Mais il fut frappé plus encore du développement scientifique que de l’activité littéraire : sa curiosité vola de tous côtés, se portant de Newton à l’inoculation. Les sciences ne l’avaient guère préoccupé jusqu’ici : il y reconnut l’œuvre essentielle de la raison et son arme efficace. D’un philosophisme aventurier, à la Montaigne, tout en saillies et en ironies, il passa à la réflexion systématique, aux questions définies, aux recherches méthodiques, en lisant Bacon, Locke, Shaftesbury, Collins. Il n’avait eu que des instincts : il se bâtit une doctrine. Il admira dans l’Angleterre un pays où la liberté de penser était en apparence illimitée, où toutes les variétés du doute et de la négation se rencontraient : Swift satirique et sceptique, mais croyant ; Pope déiste ; Bolingbroke brillamment incrédule ; Woolston publiant des discours contre les miracles de Jésus-Christ, qu’un jury condamnait, mais où quantité de gentlemen applaudissaient.
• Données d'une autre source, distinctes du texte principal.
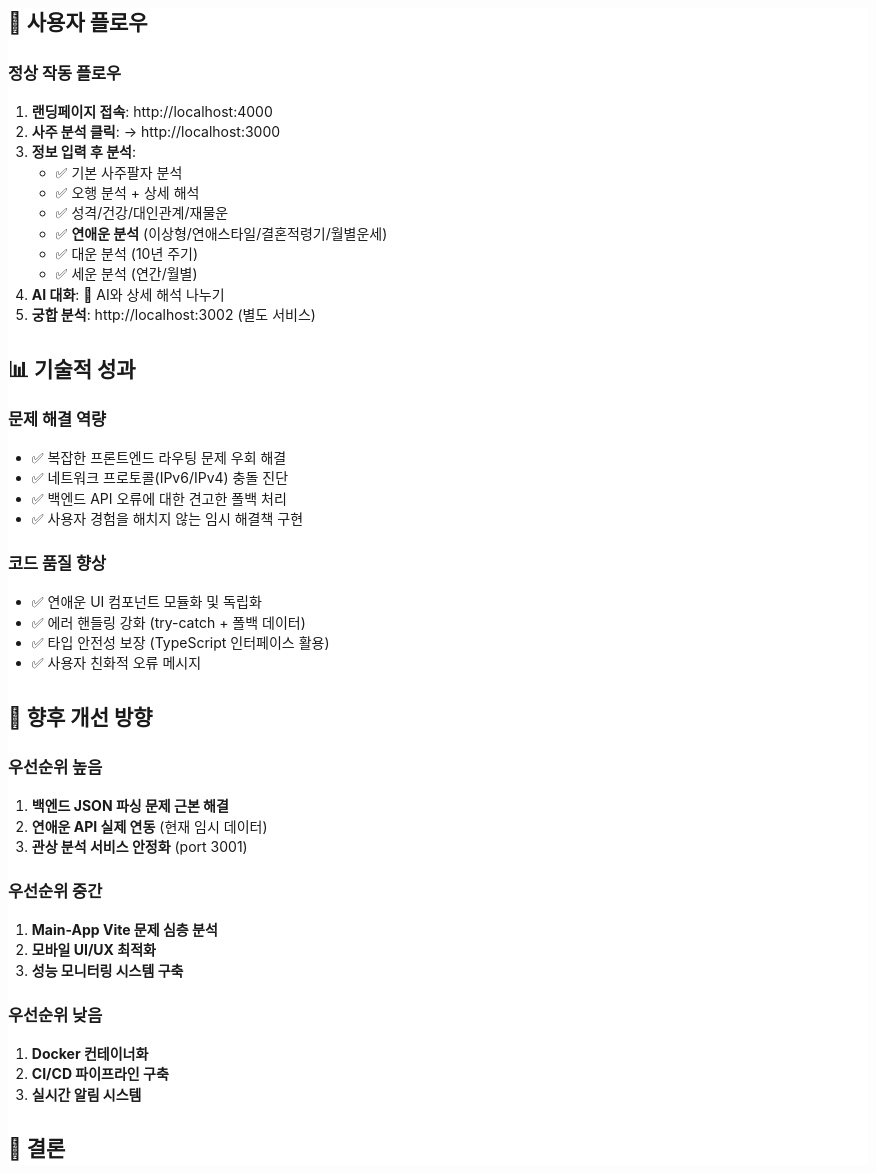 ## 🚀 사용자 플로우

### 정상 작동 플로우
1. **랜딩페이지 접속**: http://localhost:4000
2. **사주 분석 클릭**: → http://localhost:3000
3. **정보 입력 후 분석**: 
   - ✅ 기본 사주팔자 분석
   - ✅ 오행 분석 + 상세 해석
   - ✅ 성격/건강/대인관계/재물운
   - ✅ **연애운 분석** (이상형/연애스타일/결혼적령기/월별운세)
   - ✅ 대운 분석 (10년 주기)
   - ✅ 세운 분석 (연간/월별)
4. **AI 대화**: 🤖 AI와 상세 해석 나누기
5. **궁합 분석**: http://localhost:3002 (별도 서비스)

## 📊 기술적 성과

### 문제 해결 역량
- ✅ 복잡한 프론트엔드 라우팅 문제 우회 해결
- ✅ 네트워크 프로토콜(IPv6/IPv4) 충돌 진단
- ✅ 백엔드 API 오류에 대한 견고한 폴백 처리
- ✅ 사용자 경험을 해치지 않는 임시 해결책 구현

### 코드 품질 향상
- ✅ 연애운 UI 컴포넌트 모듈화 및 독립화
- ✅ 에러 핸들링 강화 (try-catch + 폴백 데이터)
- ✅ 타입 안전성 보장 (TypeScript 인터페이스 활용)
- ✅ 사용자 친화적 오류 메시지

## 🔮 향후 개선 방향

### 우선순위 높음
1. **백엔드 JSON 파싱 문제 근본 해결**
2. **연애운 API 실제 연동** (현재 임시 데이터)
3. **관상 분석 서비스 안정화** (port 3001)

### 우선순위 중간
1. **Main-App Vite 문제 심층 분석**
2. **모바일 UI/UX 최적화**
3. **성능 모니터링 시스템 구축**

### 우선순위 낮음
1. **Docker 컨테이너화**
2. **CI/CD 파이프라인 구축**
3. **실시간 알림 시스템**

## 🎊 결론
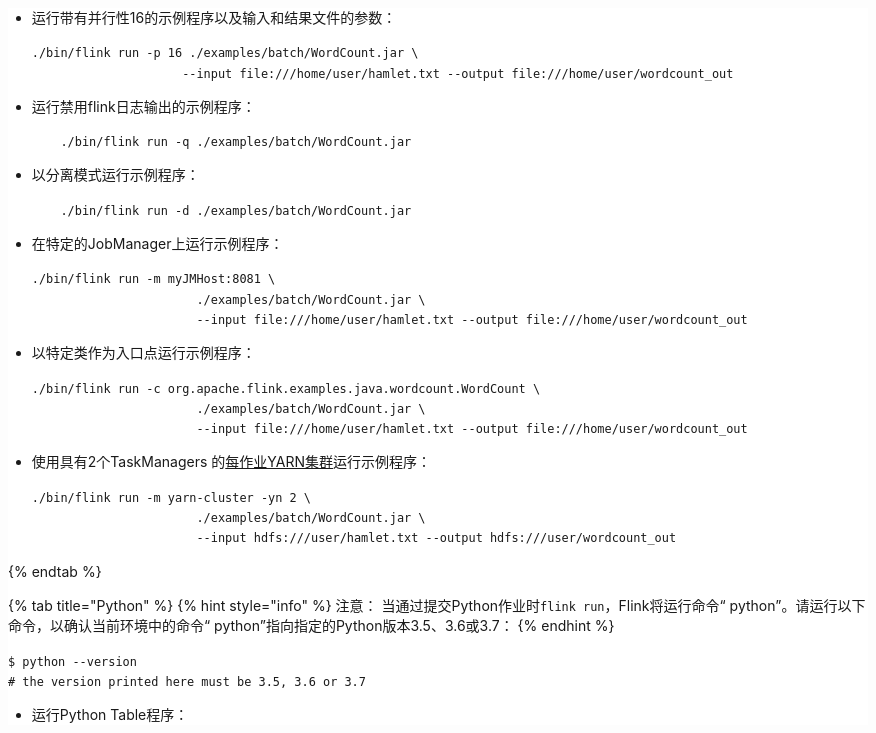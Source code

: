 * 运行带有并行性16的示例程序以及输入和结果文件的参数：

  ```text
  ./bin/flink run -p 16 ./examples/batch/WordCount.jar \
                       --input file:///home/user/hamlet.txt --output file:///home/user/wordcount_out
  ```

* 运行禁用flink日志输出的示例程序：

  ```text
      ./bin/flink run -q ./examples/batch/WordCount.jar
  ```

* 以分离模式运行示例程序：

  ```text
      ./bin/flink run -d ./examples/batch/WordCount.jar
  ```

* 在特定的JobManager上运行示例程序：

  ```text
  ./bin/flink run -m myJMHost:8081 \
                         ./examples/batch/WordCount.jar \
                         --input file:///home/user/hamlet.txt --output file:///home/user/wordcount_out
  ```

* 以特定类作为入口点运行示例程序：

  ```text
  ./bin/flink run -c org.apache.flink.examples.java.wordcount.WordCount \
                         ./examples/batch/WordCount.jar \
                         --input file:///home/user/hamlet.txt --output file:///home/user/wordcount_out
  ```

* 使用具有2个TaskManagers 的[每作业YARN集群](https://ci.apache.org/projects/flink/flink-docs-release-1.7/ops/deployment/yarn_setup.html#run-a-single-flink-job-on-hadoop-yarn)运行示例程序：

  ```text
  ./bin/flink run -m yarn-cluster -yn 2 \
                         ./examples/batch/WordCount.jar \
                         --input hdfs:///user/hamlet.txt --output hdfs:///user/wordcount_out
  ```
{% endtab %}

{% tab title="Python" %}
{% hint style="info" %}
注意： 当通过提交Python作业时`flink run`，Flink将运行命令“ python”。请运行以下命令，以确认当前环境中的命令“ python”指向指定的Python版本3.5、3.6或3.7：
{% endhint %}

```text
$ python --version
# the version printed here must be 3.5, 3.6 or 3.7
```

* 运行Python Table程序：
Derrière les aimables groupes des sceptiques mondains, il n’aperçut pas les masses compactes, inentamées, de l’Angleterre brutale, grave, puritaine : ce qu’il en entrevit, ce furent les contradictions et le fanatisme des sectes protestantes. Le fanatisme lui fit horreur, les contradictions l’amusèrent : le tout l’affermit dans son irréligion.

Tous ses instincts de luxe et de richesse furent séduits par l’Angleterre industrielle et commerçante. Son amour-propre d’écrivain fut flatté, avec d’amers retours sur ses aventures antérieures, à la vue de Newton enterré à Westminster, de Prior chargé de missions diplomatiques, d’Addison amené au ministère.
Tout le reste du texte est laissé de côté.